Insist, resist, dismantle: The purpose of educating ourselves is to unveil the system of epistemic violence. The social construction of the world does not make this easy. Our schools do not teach the existence of anti-blackness as a global reality. By the time we graduate/start job hunting, we have been inculcated into the anti-Black system, such that we try to conform in a way that negatives our African consciousness. Anti-Blackness is a system which can be evidenced in many forms including Afrotortion and Afronesia, also individual acts of racism or misogynoir. But like most systems of negative socialisation and repression, it is insidious and unseen; it also requires the complicity of its victims. Basically, we uphold this system because we do not see it. We need to unveil the system to we can dismantle it, because we cannot dismantle what we cannot see. So that is the first task – unveiling anti-Blackness in what we do, what we read, being able to recognise it. Only then can we dream of dismantling it. Dismantling Afrotortion and Afronesia requires persistence, speaking up when no-one else does. Ignoring the eye-rolls from those who think we are being oversensitive. As Sara Ahmed says, refusing to be over, what we are not yet over. Pointing to the brick walls again and again and again saying ‘there they stand, those walls of oppression.’ And someday someone else will see and join. And then, and only then are we able to dismantle together, brick by brick, the walls that have caged us in.

Reach out, connect, pass on the flame: A lot of people can recognise anti-Blackness, but no one can dismantle it alone. Think of Obama, as president of a whole USA, he was unable to dismantle anti-Blackness. Kofi Annan as Secretary-General of the UN could not dismantle anti-Blackness.

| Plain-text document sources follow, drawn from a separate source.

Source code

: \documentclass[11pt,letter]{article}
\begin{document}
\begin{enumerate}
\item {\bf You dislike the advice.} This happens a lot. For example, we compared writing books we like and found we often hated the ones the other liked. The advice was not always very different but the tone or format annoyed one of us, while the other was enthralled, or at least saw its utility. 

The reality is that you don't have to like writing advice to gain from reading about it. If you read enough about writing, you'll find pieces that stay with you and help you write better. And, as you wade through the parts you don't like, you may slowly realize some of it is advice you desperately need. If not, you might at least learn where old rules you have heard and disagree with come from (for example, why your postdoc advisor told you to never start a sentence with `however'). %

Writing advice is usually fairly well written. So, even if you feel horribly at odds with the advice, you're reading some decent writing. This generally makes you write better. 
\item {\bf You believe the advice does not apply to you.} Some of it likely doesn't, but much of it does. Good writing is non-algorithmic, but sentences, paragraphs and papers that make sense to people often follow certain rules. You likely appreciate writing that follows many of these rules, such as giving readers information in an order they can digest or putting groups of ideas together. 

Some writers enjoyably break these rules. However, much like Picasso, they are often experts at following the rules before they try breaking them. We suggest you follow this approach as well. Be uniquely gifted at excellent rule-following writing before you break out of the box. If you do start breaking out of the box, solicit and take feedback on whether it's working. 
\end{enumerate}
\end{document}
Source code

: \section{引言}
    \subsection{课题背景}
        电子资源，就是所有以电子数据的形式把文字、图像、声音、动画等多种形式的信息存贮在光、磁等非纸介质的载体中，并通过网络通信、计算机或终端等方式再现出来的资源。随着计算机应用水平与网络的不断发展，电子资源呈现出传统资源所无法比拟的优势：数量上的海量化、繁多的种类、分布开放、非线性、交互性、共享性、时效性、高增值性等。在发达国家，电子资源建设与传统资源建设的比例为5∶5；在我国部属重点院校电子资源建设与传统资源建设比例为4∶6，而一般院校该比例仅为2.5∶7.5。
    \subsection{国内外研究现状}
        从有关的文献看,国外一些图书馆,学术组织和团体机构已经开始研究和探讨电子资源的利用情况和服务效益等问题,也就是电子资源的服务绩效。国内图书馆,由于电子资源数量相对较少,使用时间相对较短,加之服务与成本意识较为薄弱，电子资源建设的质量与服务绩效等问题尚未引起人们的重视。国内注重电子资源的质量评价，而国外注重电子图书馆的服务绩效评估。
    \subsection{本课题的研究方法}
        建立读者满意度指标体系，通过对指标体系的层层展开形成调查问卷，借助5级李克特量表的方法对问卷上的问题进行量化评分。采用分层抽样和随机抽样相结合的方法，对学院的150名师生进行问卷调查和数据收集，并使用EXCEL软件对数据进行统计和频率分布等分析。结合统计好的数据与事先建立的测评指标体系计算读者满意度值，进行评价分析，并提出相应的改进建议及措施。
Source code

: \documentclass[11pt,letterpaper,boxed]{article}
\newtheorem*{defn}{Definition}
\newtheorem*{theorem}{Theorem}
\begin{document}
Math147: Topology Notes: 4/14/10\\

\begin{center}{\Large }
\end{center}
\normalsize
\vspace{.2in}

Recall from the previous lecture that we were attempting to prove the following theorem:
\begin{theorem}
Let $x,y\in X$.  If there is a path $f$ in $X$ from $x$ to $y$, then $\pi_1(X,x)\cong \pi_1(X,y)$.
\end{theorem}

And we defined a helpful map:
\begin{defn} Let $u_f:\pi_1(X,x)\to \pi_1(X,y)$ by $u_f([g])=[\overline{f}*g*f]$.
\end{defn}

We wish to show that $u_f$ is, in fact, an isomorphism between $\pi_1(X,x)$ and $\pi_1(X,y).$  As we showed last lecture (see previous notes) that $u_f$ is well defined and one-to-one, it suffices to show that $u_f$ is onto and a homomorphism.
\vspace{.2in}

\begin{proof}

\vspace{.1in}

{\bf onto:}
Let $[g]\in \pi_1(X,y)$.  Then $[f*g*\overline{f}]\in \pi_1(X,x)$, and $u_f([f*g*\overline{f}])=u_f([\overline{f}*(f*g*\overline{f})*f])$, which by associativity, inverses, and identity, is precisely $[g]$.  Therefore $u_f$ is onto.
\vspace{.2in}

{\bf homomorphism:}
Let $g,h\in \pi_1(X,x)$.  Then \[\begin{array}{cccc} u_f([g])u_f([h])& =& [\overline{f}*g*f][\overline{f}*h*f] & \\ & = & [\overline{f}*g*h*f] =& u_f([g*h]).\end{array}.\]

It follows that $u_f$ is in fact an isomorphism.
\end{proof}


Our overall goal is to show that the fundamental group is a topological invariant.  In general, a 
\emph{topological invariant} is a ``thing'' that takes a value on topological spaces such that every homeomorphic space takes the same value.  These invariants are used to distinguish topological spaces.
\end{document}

Furthermore, many times we argue different parts of the movement as if they are in opposition to each other – race and gender; empire and race; class and race; gender and class etc. We fail to realise that our arguments exist in the anti-Blackness movement but in different parts of its house. Dismantling Anti-Blackness is the job of a persistent and passionate, connected and concerted movement. The problem with the creation of a neoliberal, capitalist post-structural world is that we have become increasingly individualistic. We do not realise that we have been pushed off into silos. But we should be lighthouses. A silo operates in isolation from others; a lighthouse shines a light into the darkness of Anti-Blackness, illuminating the unseen, providing a powerful light that continuously signals to others the possibility of freedom. Which is why I speak Pan-Africanism. It is OUR collective and together work that will end Anti-Blackness. Pan-Africanism is now. Freedom is now.